Lo scandalo in Perù e l’inchiesta per le sentenze negoziate e gli incarichi presso i tribunali ottenuti attraverso raccomandazioni di amici influenti avanza e ha bussato alla porta dell’ufficio del Procuratore generale, dopo aver fatto piazza pulita del Consiglio della magistratura, tutti i membri sono stati rimossi, e di vari giudici della Corte suprema. Le rivelazioni riproducono conversazioni imbarazzanti tra il Procuratore, Gonzalo Chávarry, e la rete denominata «colletti bianchi del porto», alludendo così agli accordi degli avvocati di narcotrafficanti, imprenditori e politici legati al porto del Callao, a pochi chilometri da Lima, con i massimi organi della giustizia. Ma lo scandalo arriva anche alle nomine di giudici e pubblici ministeri in varie regioni del Paese. Da varie parti, settori politici e della società civile si chiede la rinuncia di Chávarry che reagisce accusando oscuri nemici nel governo di turno.

Alla testa della rete sembra figurasse il giudice della Corte suprema, César Hinostroza, che avrebbe dovuto essere investigato da Chávarry. Ma l’ultimo audio di una conversazione tra i due inchioda il procuratore e rende palese perché abbia desistito dallo svolgere il suo dovere. Il procuratore ha prima negato e poi ammesso il colloquio. Ovviamente, lo ha fatto per il bene della Nazione. Ma è poi ormai chiaro a tutti un segreto di Pulcinella: per fare affari senza problemi era utile avere “santi in paradiso” in un incrocio di legami con personalità del potere giudiziario e della politica. A quanto pare, anche la rete dello spaccio di droga ha avuto facilitazioni a vari livelli.

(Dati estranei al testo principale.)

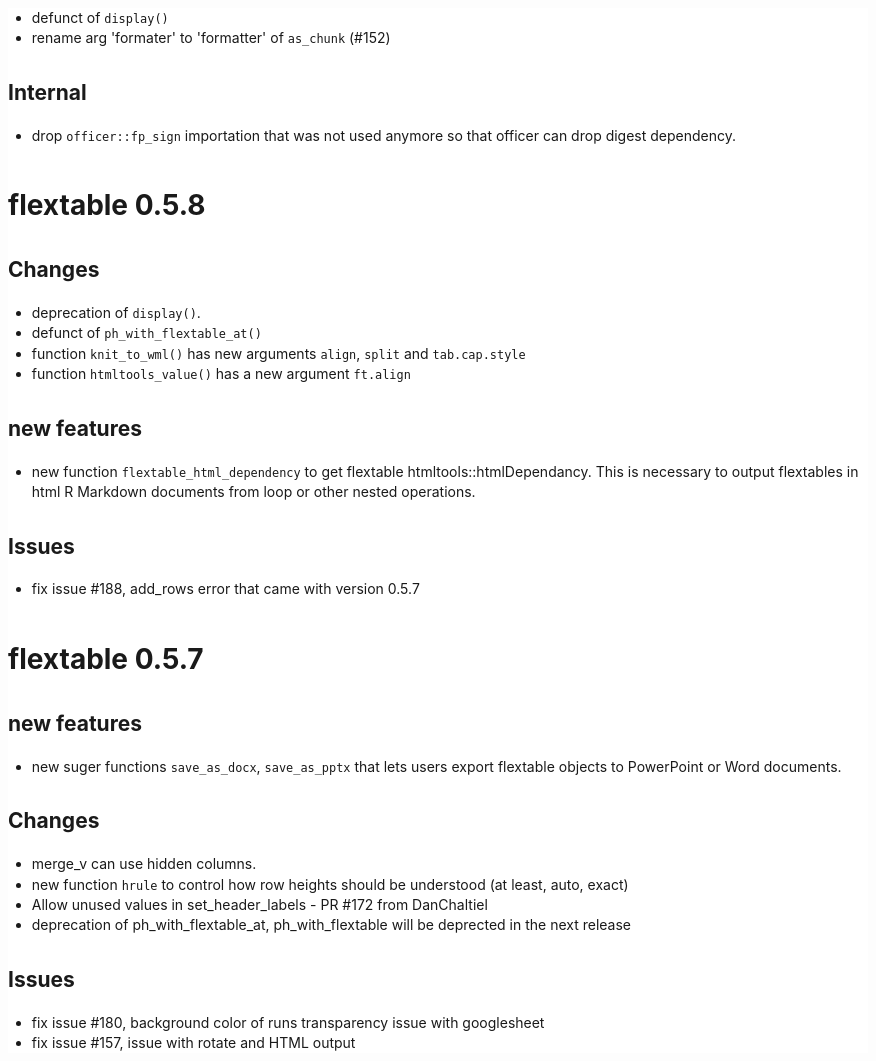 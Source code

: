 * defunct of `display()`
* rename arg 'formater' to 'formatter' of `as_chunk` (#152)

## Internal

* drop `officer::fp_sign` importation that was not used anymore so that officer can
 drop digest dependency.


# flextable 0.5.8

## Changes

* deprecation of `display()`.
* defunct of `ph_with_flextable_at()`
* function `knit_to_wml()` has new arguments `align`, `split` and `tab.cap.style`
* function `htmltools_value()` has a new argument `ft.align`

## new features

* new function `flextable_html_dependency` to get flextable htmltools::htmlDependancy. This is
necessary to output flextables in html R Markdown documents from loop or other nested operations.


## Issues

* fix issue #188, add_rows error that came with version 0.5.7


# flextable 0.5.7

## new features

* new suger functions `save_as_docx`, `save_as_pptx` that lets users export flextable objects
  to PowerPoint or Word documents.

## Changes

* merge_v can use hidden columns.
* new function `hrule` to control how row heights should be
  understood (at least, auto, exact)
* Allow unused values in set_header_labels - PR #172 from DanChaltiel
* deprecation of ph_with_flextable_at, ph_with_flextable will be deprected in the next release

## Issues

* fix issue #180, background color of runs transparency issue with googlesheet
* fix issue #157, issue with rotate and HTML output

Il presidente Martín Vizcarra è deciso ad andare avanti senza esitazioni per spazzare via il marcio di questa rete corrotta. Ma la sua iniziativa comincia a suscitare resistenze. Si vede che sta mettendo il dito sulla piaga. Gli si oppone principalmente Keiko Fujimori, leader di Fuerza popular, il partito della destra conservatrice (e figlia di Alberto Fujimori, ex dittatore condannato e scandalosamente beneficiato dall’indulto che ha cancellato la metà della pena inflittagli per delitti di lesa umanità). Keiko Fujimori controlla la maggioranza in Parlamento e si oppone al referendum proposto dal presidente per rivedere il meccanismo di selezione dei membri dello strategico Consiglio della magistratura. La Fujimori propone un sistema di designazioni simile all’attuale.

La cortina di fumo di Fuerza popular per mantenere lo statu quo è evidente: accusa Vizcarra di voler cavalcare la tigre del «populismo», sostiene che Chávarry deve rimanere al suo posto e propone una sua lettura della conversazione telefonica di questi con Hinostroza. Nicchia quando le ricordano che il giudice aveva chiuso un occhio e pure l’altro nella disamina dei rendiconti del suo partito, i cui numeri non quadrano, evidenziando un nuovo caso di riciclaggio di denaro.

Come spesso accade, quando si toccano i gangli più sensibili dei poteri corrotti, la reazione è quella di suscitare un polverone, trasformando accusatori in accusati, difensori del bene pubblico in imprudenti populisti, le denunce in attacchi personali. Vizcarra promette che non si fermerà nel lavoro di pulizia della politica e della giustizia. Lo appoggia il 74% dell’opinione pubblica.